* [HOW TO COMPLETE THIS TASK]
Look below for the line holding "## Release Notes" and the line holding "1. GIT CLONE". Repeat those two and everything between, exactly.

* [RECORDS SUPPLIED]

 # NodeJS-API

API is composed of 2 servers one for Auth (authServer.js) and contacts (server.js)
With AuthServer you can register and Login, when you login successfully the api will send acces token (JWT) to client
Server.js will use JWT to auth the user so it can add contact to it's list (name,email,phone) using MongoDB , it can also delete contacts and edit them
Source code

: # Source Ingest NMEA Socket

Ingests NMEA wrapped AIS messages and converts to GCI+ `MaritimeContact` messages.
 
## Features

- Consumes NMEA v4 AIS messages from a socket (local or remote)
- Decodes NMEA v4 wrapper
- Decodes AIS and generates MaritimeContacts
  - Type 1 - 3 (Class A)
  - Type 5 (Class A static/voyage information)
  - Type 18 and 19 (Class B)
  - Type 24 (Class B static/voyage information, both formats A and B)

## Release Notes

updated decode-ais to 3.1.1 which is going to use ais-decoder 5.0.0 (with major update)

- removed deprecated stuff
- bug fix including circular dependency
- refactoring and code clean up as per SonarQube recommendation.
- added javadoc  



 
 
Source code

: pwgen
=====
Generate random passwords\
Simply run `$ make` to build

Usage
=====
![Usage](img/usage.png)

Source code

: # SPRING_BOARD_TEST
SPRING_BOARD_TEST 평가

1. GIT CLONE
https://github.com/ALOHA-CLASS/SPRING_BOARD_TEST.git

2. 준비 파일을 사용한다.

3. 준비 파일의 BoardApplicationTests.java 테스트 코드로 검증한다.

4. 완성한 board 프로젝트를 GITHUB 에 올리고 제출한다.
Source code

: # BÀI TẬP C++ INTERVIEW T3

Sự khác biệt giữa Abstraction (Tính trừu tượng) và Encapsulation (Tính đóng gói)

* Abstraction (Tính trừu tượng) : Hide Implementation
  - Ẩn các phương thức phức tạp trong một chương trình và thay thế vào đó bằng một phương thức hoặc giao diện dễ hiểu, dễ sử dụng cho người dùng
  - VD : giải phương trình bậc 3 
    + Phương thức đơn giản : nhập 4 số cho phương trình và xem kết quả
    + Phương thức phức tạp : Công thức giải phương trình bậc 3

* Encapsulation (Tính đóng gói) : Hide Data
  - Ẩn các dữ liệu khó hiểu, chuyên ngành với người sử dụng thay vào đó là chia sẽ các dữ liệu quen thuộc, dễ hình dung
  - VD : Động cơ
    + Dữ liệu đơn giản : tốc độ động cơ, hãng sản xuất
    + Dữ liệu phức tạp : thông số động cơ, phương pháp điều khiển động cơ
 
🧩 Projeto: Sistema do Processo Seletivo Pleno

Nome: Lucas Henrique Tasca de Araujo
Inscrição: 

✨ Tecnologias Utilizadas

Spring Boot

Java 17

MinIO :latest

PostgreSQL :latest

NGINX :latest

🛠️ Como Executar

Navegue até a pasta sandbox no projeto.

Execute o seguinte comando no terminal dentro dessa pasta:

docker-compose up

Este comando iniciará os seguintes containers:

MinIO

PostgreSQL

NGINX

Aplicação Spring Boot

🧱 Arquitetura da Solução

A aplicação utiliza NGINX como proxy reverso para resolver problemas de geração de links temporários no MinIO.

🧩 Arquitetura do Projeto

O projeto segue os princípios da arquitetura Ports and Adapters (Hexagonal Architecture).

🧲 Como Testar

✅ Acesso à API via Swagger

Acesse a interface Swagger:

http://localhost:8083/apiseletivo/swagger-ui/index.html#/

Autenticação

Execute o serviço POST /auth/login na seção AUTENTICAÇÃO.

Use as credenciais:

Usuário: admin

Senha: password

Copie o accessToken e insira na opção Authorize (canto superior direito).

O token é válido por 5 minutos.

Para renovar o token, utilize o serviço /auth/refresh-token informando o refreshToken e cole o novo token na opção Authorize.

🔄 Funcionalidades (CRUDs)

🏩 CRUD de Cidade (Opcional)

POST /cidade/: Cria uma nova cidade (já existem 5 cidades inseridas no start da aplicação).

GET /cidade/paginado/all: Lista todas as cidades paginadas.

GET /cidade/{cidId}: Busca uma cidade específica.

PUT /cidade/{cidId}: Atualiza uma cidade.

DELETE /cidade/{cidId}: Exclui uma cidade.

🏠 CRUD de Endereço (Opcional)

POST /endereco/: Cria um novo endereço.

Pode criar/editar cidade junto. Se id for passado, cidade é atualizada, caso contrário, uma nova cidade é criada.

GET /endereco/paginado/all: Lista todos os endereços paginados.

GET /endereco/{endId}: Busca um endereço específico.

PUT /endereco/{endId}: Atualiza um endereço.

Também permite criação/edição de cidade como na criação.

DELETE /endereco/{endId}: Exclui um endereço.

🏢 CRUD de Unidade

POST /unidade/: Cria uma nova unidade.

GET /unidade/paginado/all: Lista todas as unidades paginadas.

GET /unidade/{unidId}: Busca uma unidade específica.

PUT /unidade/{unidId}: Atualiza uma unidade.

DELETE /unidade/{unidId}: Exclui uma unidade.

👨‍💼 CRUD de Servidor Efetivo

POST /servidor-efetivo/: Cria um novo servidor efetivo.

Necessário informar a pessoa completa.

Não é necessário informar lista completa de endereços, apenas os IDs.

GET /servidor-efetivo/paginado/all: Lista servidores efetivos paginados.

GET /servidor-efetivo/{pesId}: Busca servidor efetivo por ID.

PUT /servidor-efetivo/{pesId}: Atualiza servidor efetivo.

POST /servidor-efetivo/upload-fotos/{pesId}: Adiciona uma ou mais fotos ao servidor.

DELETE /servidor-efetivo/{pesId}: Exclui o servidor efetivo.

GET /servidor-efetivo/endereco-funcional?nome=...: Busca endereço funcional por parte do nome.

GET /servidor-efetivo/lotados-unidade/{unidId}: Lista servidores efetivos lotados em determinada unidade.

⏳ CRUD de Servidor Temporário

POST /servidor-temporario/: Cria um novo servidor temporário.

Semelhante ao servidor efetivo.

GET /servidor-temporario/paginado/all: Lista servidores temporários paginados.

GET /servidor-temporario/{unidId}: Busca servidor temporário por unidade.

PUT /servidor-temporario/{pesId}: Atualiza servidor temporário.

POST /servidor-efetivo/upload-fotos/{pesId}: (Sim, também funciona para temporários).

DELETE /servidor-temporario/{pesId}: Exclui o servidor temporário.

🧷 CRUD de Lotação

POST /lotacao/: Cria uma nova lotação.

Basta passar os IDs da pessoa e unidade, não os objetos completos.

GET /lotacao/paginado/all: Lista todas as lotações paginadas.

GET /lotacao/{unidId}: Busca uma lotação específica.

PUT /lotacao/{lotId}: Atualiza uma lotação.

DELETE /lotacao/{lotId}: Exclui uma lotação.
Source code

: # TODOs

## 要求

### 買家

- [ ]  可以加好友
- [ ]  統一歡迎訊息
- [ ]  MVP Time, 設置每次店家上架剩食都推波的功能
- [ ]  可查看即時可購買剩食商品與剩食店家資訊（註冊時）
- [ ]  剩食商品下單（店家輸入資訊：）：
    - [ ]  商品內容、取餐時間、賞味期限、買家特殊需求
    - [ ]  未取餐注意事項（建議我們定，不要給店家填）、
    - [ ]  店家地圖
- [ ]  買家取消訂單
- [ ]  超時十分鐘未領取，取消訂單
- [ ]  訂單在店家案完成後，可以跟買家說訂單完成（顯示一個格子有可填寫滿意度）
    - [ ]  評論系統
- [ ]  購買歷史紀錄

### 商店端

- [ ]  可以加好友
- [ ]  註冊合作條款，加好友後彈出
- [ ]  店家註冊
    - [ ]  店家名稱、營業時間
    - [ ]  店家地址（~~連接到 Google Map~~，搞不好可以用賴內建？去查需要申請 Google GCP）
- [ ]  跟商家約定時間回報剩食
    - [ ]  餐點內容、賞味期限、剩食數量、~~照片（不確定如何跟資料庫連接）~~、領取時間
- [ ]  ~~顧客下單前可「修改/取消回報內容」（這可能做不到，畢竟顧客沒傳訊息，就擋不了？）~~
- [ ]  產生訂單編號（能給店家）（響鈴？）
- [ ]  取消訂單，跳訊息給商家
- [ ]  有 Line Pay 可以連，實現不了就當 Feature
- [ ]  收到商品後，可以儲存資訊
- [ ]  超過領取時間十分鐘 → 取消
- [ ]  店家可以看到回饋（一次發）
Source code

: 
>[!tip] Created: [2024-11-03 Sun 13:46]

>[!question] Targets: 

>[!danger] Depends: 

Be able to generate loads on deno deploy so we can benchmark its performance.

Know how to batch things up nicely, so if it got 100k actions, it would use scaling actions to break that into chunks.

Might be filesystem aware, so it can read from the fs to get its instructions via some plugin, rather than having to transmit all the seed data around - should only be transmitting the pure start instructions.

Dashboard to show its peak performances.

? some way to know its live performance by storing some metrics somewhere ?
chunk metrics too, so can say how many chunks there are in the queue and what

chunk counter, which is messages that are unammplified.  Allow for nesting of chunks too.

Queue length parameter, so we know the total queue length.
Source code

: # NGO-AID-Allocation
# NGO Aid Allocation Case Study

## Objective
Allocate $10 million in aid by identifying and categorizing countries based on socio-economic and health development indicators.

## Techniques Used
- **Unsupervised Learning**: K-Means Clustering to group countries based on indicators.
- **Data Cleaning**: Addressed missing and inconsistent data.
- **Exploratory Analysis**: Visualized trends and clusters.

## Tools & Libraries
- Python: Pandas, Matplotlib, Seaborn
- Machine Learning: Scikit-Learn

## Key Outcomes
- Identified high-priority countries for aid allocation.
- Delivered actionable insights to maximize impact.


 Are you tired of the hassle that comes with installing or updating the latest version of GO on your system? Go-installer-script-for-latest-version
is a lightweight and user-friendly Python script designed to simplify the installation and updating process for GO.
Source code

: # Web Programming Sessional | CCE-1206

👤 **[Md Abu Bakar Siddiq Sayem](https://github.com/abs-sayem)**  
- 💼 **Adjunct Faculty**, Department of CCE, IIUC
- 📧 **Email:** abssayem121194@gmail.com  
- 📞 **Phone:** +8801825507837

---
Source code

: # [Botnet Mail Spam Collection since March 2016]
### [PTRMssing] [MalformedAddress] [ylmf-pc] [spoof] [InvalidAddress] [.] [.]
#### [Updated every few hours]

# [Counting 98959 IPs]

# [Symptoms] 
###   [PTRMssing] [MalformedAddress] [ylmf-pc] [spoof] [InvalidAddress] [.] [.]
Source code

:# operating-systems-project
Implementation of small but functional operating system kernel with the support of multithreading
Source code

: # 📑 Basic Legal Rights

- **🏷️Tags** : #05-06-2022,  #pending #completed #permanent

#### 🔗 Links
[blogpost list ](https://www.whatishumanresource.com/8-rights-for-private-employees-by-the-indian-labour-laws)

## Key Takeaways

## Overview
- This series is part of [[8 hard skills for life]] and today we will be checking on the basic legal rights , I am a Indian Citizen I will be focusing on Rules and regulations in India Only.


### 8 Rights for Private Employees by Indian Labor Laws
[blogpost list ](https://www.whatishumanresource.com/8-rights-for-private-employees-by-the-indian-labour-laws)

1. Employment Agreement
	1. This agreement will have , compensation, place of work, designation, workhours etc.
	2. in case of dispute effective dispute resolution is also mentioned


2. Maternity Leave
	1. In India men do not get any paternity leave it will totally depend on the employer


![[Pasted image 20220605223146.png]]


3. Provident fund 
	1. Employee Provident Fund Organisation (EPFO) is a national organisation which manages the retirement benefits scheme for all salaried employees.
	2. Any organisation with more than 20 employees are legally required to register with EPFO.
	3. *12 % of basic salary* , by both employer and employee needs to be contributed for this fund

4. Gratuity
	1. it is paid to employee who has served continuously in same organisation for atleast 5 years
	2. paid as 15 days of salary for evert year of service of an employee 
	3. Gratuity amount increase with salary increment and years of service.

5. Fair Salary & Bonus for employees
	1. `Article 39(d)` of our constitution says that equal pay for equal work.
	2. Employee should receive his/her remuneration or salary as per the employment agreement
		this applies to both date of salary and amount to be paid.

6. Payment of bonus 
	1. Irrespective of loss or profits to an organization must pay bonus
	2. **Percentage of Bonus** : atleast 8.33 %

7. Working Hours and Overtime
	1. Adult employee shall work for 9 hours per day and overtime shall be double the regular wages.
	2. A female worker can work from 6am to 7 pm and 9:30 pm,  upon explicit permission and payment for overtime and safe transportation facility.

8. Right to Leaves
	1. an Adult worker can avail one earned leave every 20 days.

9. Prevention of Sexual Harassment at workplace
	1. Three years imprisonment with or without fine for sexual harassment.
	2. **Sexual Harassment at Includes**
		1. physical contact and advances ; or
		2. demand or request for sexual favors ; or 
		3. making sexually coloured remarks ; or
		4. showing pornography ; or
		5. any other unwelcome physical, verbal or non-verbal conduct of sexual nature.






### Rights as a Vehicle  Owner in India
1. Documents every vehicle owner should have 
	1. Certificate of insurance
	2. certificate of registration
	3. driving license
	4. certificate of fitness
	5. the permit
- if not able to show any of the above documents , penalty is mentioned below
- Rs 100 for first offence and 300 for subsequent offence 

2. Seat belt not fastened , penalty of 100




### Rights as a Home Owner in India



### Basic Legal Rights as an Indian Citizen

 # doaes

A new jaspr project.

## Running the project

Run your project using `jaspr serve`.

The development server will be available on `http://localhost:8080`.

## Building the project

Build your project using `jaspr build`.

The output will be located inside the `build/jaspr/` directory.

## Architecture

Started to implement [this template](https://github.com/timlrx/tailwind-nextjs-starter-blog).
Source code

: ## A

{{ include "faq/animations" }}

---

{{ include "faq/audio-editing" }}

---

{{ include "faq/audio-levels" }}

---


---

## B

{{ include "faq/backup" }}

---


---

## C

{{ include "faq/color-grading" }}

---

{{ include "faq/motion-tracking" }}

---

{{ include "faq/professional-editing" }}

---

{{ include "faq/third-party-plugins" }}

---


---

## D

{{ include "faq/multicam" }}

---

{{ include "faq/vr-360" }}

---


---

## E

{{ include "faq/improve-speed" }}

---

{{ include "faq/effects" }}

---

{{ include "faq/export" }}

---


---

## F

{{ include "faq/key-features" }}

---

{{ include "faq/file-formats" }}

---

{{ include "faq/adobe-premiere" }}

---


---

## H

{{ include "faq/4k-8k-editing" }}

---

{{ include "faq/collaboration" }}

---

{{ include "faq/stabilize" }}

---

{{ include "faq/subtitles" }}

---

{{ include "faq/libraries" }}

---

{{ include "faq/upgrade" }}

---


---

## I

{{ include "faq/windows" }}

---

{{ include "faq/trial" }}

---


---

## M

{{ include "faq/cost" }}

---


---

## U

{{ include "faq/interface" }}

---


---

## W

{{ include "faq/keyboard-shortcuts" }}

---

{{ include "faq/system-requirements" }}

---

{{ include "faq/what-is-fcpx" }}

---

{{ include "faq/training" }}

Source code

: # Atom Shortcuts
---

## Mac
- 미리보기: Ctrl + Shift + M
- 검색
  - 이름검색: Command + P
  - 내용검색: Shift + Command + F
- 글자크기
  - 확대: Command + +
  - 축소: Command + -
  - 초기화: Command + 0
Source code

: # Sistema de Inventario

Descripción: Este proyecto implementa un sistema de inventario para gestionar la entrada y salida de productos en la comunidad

* [RESPONSE BOX]
## Release Notes

updated decode-ais to 3.1.1 which is going to use ais-decoder 5.0.0 (with major update)

- removed deprecated stuff
- bug fix including circular dependency
- refactoring and code clean up as per SonarQube recommendation.
- added javadoc  



 
 
Source code

: pwgen
=====
Generate random passwords\
Simply run `$ make` to build

Usage
=====
![Usage](img/usage.png)

Source code

: # SPRING_BOARD_TEST
SPRING_BOARD_TEST 평가

1. GIT CLONE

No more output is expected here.